Have You Ever Known Any Who Was Stood Up At The Aisle?

My sister called her wedding off less than one week before. She and her then-fiancé had flown from the US to England where they were to get married, all the venues were booked, many guests were in place in hotels. Turns out she accepted, but changed her mind, but by that time the family-and-friends wedding arrangements boulder was rolling, and she felt pressured to go through with it anyway. Just days before the event she had a tearful chat with my other sister, who told her she should follow her heart. So she did.

I found out some time afterwards that when they arrived in England they’d had a huge argument, and he’d punched her in the face. And it wasn’t the first time he’d hit her. So she made the right decision.

My cousin’s son and his fiancee were set to get married. Family was in from all over the country. The night before the wedding, they told everyone that they weren’t sure they wanted to go through with it. They considered it a Sacrament and a one-shot deal and wanted to be sure they were doing the right thing. The family basically supported their decision, better than a divorce two years down the road. Six months later they did marry and now, about 10 years later, have 4 kids and seem very happy.

StG

I was at a wedding of friends where the worried-looking groom made a quick pass through the room where the guests were seated, right before the ceremony was to begin. Turns out the bride had not changed her mind, she was just not in the expected place, but for a minute there, the guests (and groom!) were kind of nervous about whether or not the wedding was going to happen.

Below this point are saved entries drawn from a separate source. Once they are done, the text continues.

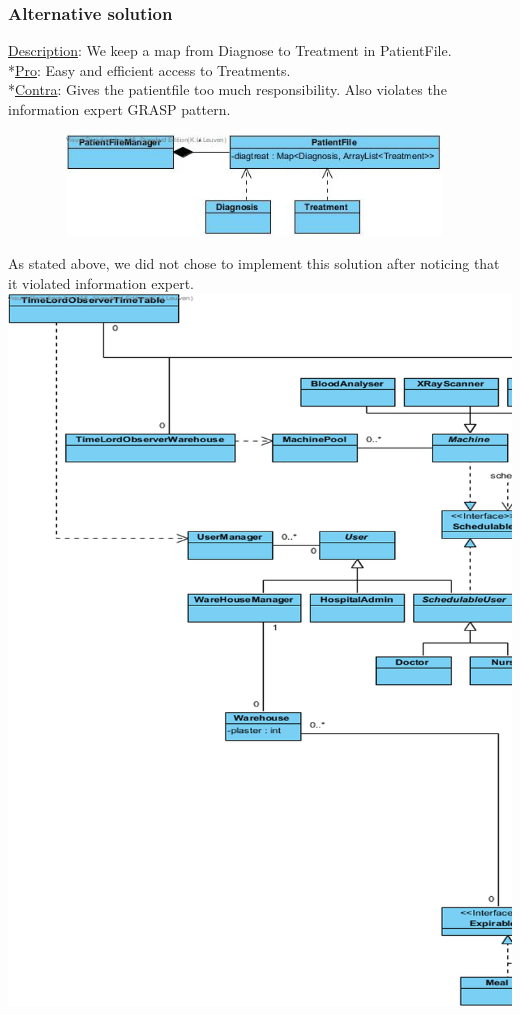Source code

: \documentclass[11pt]{article}
\begin{document}
\subsubsection{Alternative solution}
\underline{Description}: We keep a map from Diagnose to Treatment in PatientFile.
\\*\underline{Pro}: Easy and efficient access to Treatments.
\\*\underline{Contra}: Gives the patientfile too much responsibility. Also violates the information expert GRASP pattern. 
\begin{center}
\includegraphics[width=130mm, height=27mm]{patientfilediagfail.jpg}
\end{center}
As stated above, we did not chose to implement this solution after noticing that it violated information expert.\\
\includegraphics[width=170mm]{left1.png}\\
\end{document}
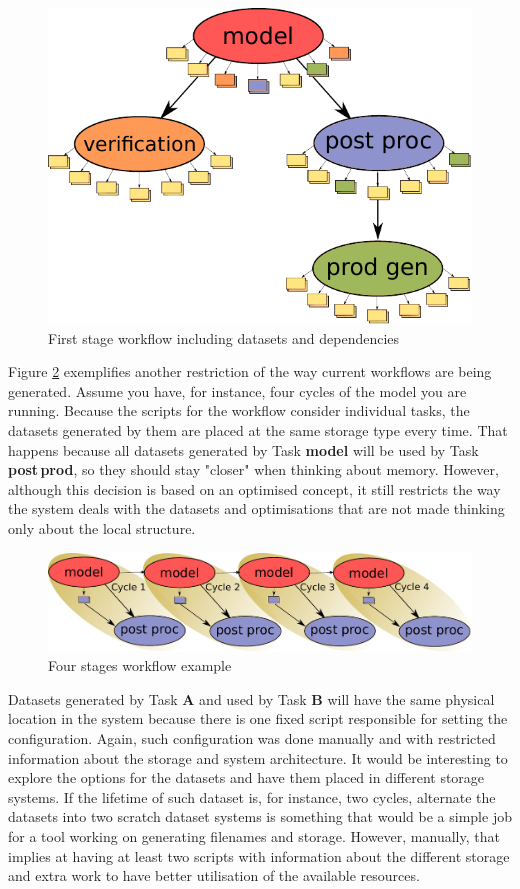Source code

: \documentclass[a4paper]{article}
\begin{document}
{{{{\begin{figure}[H]
  \centering
  \includegraphics[width=0.6\columnwidth]{cycle-io-dep}
  \caption{First stage workflow including datasets and dependencies}
  \label{fig:cycle-io-dep}
\end{figure}

Figure \ref{fig:cycle-4} exemplifies another restriction of the way current workflows are being generated. Assume you have, for instance, four cycles of the model you are running. Because the scripts for the workflow consider individual tasks, the datasets generated by them are placed at the same storage type every time. That happens because all datasets generated by Task \textbf{model} will be used by Task \textbf{post\,prod}, so they should stay "closer" when thinking about memory. However, although this decision is based on an optimised concept, it still restricts the way the system deals with the datasets and optimisations that are not made thinking only about the local structure.

\begin{figure}[H]
  \centering
  \includegraphics[width=0.8\columnwidth]{cycle-4}
  \caption{Four stages workflow example}
  \label{fig:cycle-4}
\end{figure}

Datasets generated by Task \textbf{A} and used by Task \textbf{B} will have the same physical location in the system because there is one fixed script responsible for setting the configuration. Again, such configuration was done manually and with restricted information about the storage and system architecture. It would be interesting to explore the options for the datasets and have them placed in different storage systems. If the lifetime of such dataset is, for instance, two cycles, alternate the datasets into two scratch dataset systems is something that would be a simple job for a tool working on generating filenames and storage. However, manually, that implies at having at least two scripts with information about the different storage and extra work to have better utilisation of the available resources.

}}}}
\end{document}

For future reference, anytime you receive an invitation an RSVP is expected and the proper thing to do, regardless of if you’re attending or not and even if the invitation doesn’t say specifically, and even if there’s not an RSVP card included.

Numbers of guests need to be confirmed with venues, planners, caterers, etc. It’s quite rude to just show up (although I suppose in your case the only person hurt by your inattention was you.)

If raumatized is not a word, it should be.

Not at the altar, but I had this boss…

Let’s see if I can explain her. On one hand she’s, as a person, very career-oriented. She lives for her work and then some. On the other hand, she’s convinced that a woman’s place is hiding behind her husband, holding his glowing halo up. It’s like she’s never really stopped to think about what is it she wants from life; she, not her parents, her priest, or the feral cat licking himself at the corner.

She officially lives at her parents: I say officially because, being a consultant, she spends a lot more time “away” than “at home.” The living with the parents part isn’t uncommon for an unmarried Spaniard, even in her mid-30s. She’s been “searching for a flat” for eight years. When she started looking for it, she was engaged; after two years of never seeing one she considered even semi-acceptable, her fiancee broke off the relationship. She’s still “searching for a flat,” but she’s searching for the perfect flat and the perfect husband and a way to keep up a 60-70 h/wk work schedule while being the perfect Stepford wife and having three children in four years without carnal knowledge… I’ve never met the guy, but talk about “dodging a bullet.” An ICM, more like!

Interesting turn of phrase there (underline mine).

No but I bet there are alot of people who wish they had been stood up at the alter!

How on earth did they leave without anyone from the other family noticing? I mean, inevitably in a hotel full of wedding guests, someone is going to recognize someone else sneaking about, bags packed at 11pm. They REALLY must have waited until the middle of the night to bolt. How utterly cowardly and absurd.

Poor guy! Worst part of it is is that he was the only one panicky. Was he able to enjoy/remember the ceremony?

Oh sure, as soon as he realized I was coming from the other side of the room, he was fine. I am quite sure had the situation been reversed everyone would have known I was freaking out, but Mr. Cool as a Cucumber just panicked very quietly and no one even realized.

Especially in the Esperanto-speaking community. Raumismo. And the Finnish. Rauma.

A very good friend of mine was engaged. Invitations went out, some gifts arrived early and then a week or so before D-Day, he bugs out. Turns out he had been two-timing her with a married woman. She divorced her hubby, married him and about five years later, two-times him with another guy.

Meanwhile, my friend found a really nice guy and married him. They’re going strong.

Well, we’ve got the relaxed zombie rules, and I have to respond to this. How the heck can you RSVP without the card? That’s the number you’re supposed to call.

And, really, most of the rules people have grown up with are not practiced nearly as often in this age where your wedding invitation may come through Facebook. If you want the old-fashioned rules, you really need to be clear about it.

If you don’t know their phone number, there’s a return address on the invitation. Write them a little note saying yes/no.

The etiquette rule on this used to be that it was terribly tacky and even insulting to include a RSVP card, because you were assuming/insinuating that the recipient owned no personal stationery, or couldn’t be trusted to respond without the card being provided.

Ditto, except we dated for ten years, and it’s been 12 years since we got married.

God I wish I had run for my life before my wedding.